The Shannon–Weaver diversity index (H′) (Shannon and Weaver 1963) was used to show diversity of the endophytic fungal species and was calculated as: H′ =−∑p i ln p i. Shannon evenness (E) was calculated as H′/H max, where H max = ln(S), S is the total number of OTUs in the subsample.

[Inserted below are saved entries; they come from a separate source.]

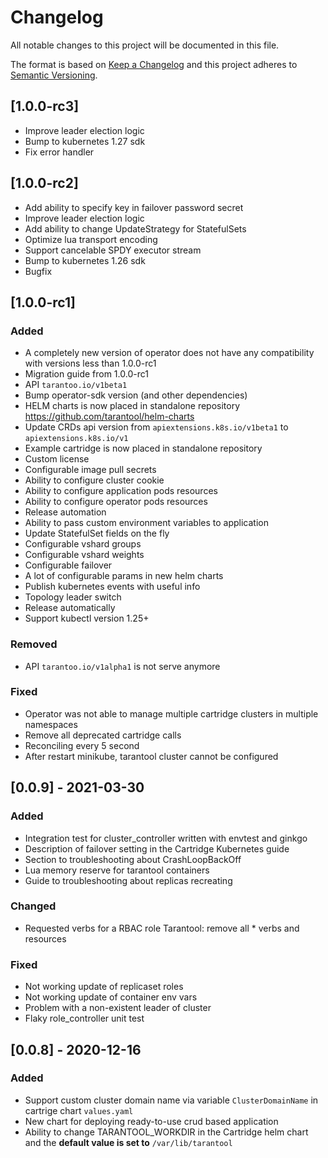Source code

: # Changelog

All notable changes to this project will be documented in this file.

The format is based on [Keep a Changelog](http://keepachangelog.com/en/1.0.0/)
and this project adheres to [Semantic Versioning](http://semver.org/spec/v2.0.0.html).

## [1.0.0-rc3]
- Improve leader election logic
- Bump to kubernetes 1.27 sdk
- Fix error handler

## [1.0.0-rc2]
- Add ability to specify key in failover password secret
- Improve leader election logic
- Add ability to change UpdateStrategy for StatefulSets
- Optimize lua transport encoding
- Support cancelable SPDY executor stream
- Bump to kubernetes 1.26 sdk
- Bugfix

## [1.0.0-rc1]

### Added
- A completely new version of operator does not have any compatibility with versions less than 1.0.0-rc1 
- Migration guide from 1.0.0-rc1
- API `tarantoo.io/v1beta1`
- Bump operator-sdk version (and other dependencies)
- HELM charts is now placed in standalone repository https://github.com/tarantool/helm-charts
- Update CRDs api version from `apiextensions.k8s.io/v1beta1` to `apiextensions.k8s.io/v1`
- Example cartridge is now placed in standalone repository
- Custom license
- Configurable image pull secrets
- Ability to configure cluster cookie
- Ability to configure application pods resources
- Ability to configure operator pods resources
- Release automation
- Ability to pass custom environment variables to application
- Update StatefulSet fields on the fly
- Configurable vshard groups
- Configurable vshard weights
- Configurable failover
- A lot of configurable params in new helm charts
- Publish kubernetes events with useful info 
- Topology leader switch
- Release automatically
- Support kubectl version 1.25+

### Removed
- API `tarantoo.io/v1alpha1` is not serve anymore

### Fixed
- Operator was not able to manage multiple cartridge clusters in multiple namespaces
- Remove all deprecated cartridge calls
- Reconciling every 5 second
- After restart minikube, tarantool cluster cannot be configured

## [0.0.9] - 2021-03-30

### Added
- Integration test for cluster_controller written with envtest and ginkgo
- Description of failover setting in the Cartridge Kubernetes guide
- Section to troubleshooting about CrashLoopBackOff
- Lua memory reserve for tarantool containers
- Guide to troubleshooting about replicas recreating

### Changed
- Requested verbs for a RBAC role Tarantool: remove all * verbs and resources

### Fixed
- Not working update of replicaset roles
- Not working update of container env vars
- Problem with a non-existent leader of cluster
- Flaky role_controller unit test

## [0.0.8] - 2020-12-16

### Added
- Support custom cluster domain name via variable `ClusterDomainName` in cartrige chart `values.yaml`
- New chart for deploying ready-to-use crud based application
- Ability to change TARANTOOL_WORKDIR in the Cartridge helm chart and the **default value is set to** `/var/lib/tarantool`
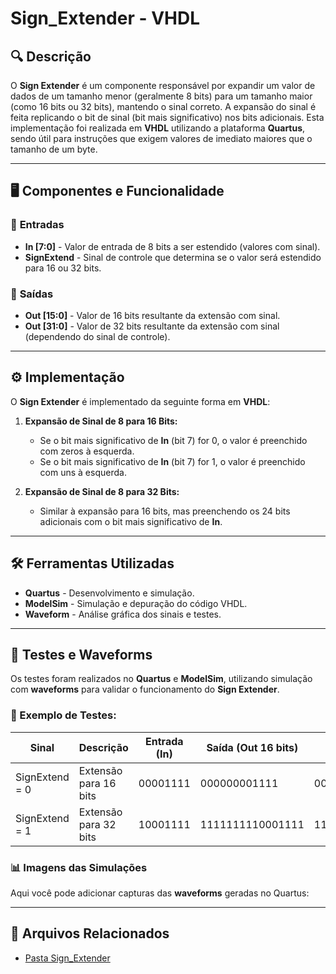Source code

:# Sign_Extender - VHDL

## 🔍 Descrição
O **Sign Extender** é um componente responsável por expandir um valor de dados de um tamanho menor (geralmente 8 bits) para um tamanho maior (como 16 bits ou 32 bits), mantendo o sinal correto. A expansão do sinal é feita replicando o bit de sinal (bit mais significativo) nos bits adicionais. Esta implementação foi realizada em **VHDL** utilizando a plataforma **Quartus**, sendo útil para instruções que exigem valores de imediato maiores que o tamanho de um byte.

---

## 🖥️ Componentes e Funcionalidade

### 🔹 **Entradas**
- **In [7:0]** - Valor de entrada de 8 bits a ser estendido (valores com sinal).
- **SignExtend** - Sinal de controle que determina se o valor será estendido para 16 ou 32 bits.

### 🔹 **Saídas**
- **Out [15:0]** - Valor de 16 bits resultante da extensão com sinal.
- **Out [31:0]** - Valor de 32 bits resultante da extensão com sinal (dependendo do sinal de controle).

---

## ⚙️ Implementação
O **Sign Extender** é implementado da seguinte forma em **VHDL**:

1. **Expansão de Sinal de 8 para 16 Bits:**
   - Se o bit mais significativo de **In** (bit 7) for 0, o valor é preenchido com zeros à esquerda.
   - Se o bit mais significativo de **In** (bit 7) for 1, o valor é preenchido com uns à esquerda.

2. **Expansão de Sinal de 8 para 32 Bits:**
   - Similar à expansão para 16 bits, mas preenchendo os 24 bits adicionais com o bit mais significativo de **In**.

---

## 🛠️ Ferramentas Utilizadas
- **Quartus** - Desenvolvimento e simulação.
- **ModelSim** - Simulação e depuração do código VHDL.
- **Waveform** - Análise gráfica dos sinais e testes.

---

## 🔬 Testes e Waveforms

Os testes foram realizados no **Quartus** e **ModelSim**, utilizando simulação com **waveforms** para validar o funcionamento do **Sign Extender**.

### 📌 Exemplo de Testes:
| Sinal      | Descrição                   | Entrada (In) | Saída (Out 16 bits) | Saída (Out 32 bits) |
|------------|-----------------------------|--------------|---------------------|---------------------|
| SignExtend = 0 | Extensão para 16 bits          | 00001111     | 000000001111        | 00000000000000001111 |
| SignExtend = 1 | Extensão para 32 bits          | 10001111     | 1111111110001111    | 111111111111111100001111 |

### 📊 **Imagens das Simulações**
Aqui você pode adicionar capturas das **waveforms** geradas no Quartus:

 

---

## 📂 Arquivos Relacionados

- [Pasta Sign_Extender](../src/Sign_Extender)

Simpson’s diversity (D = 1 − ∑p 2i , where p i is the proportion of isolates assigned to the ith OTU, that is P i = n i/N) (Simpson 1964) was calculated to compare the species richness. A Simpson diversity index is close to 1 means that the sample is highly diverse.
Difference in Shannon diversity indices of any two fungal communities were compared using a Student’s t test at a 95 % confidence level. Differences were considered statistically significant at p < 0.05 (Kutorga et al. 2012). Principal component analysis (PCA) was conducted to explore the compositions of endophytic fungal communities at different growth stages. Principal component models were built with full leverage correction and based on percentage abundance of endophytic fungal isolates at each growth stage. The statistical significance for PCA was assessed by analysis of variance of PCA scores among different growth stages (Beraldi-Campesi et al. 2012). The statistical analyses were performed using SPSS version 17.0 (SPSS Inc., Chicago, IL, USA).
Results
Isolation and identification of endophytic fungi
A total of 714 endophyte strains were isolated from 1,440 plant tissue segments of S. chamaejasme during LE, FB, SM and D growth stages. Of these strains, 224 were recovered from leaves, 236 from stems and 254 from roots. These fungal strains were sorted into 91 OTUs (22 OTUs for leaves, 29 OTUs for stems, and 40 OTUs for roots). The colonization rate of endophytic fungi was higher in roots (53 %) than in leaves (47 %) and stems (49 %). The colonization rate of endophytic fungi was significantly lower at LE stage (26 %) than at FB (56 %), SM (57 %) and D (60 %) stages.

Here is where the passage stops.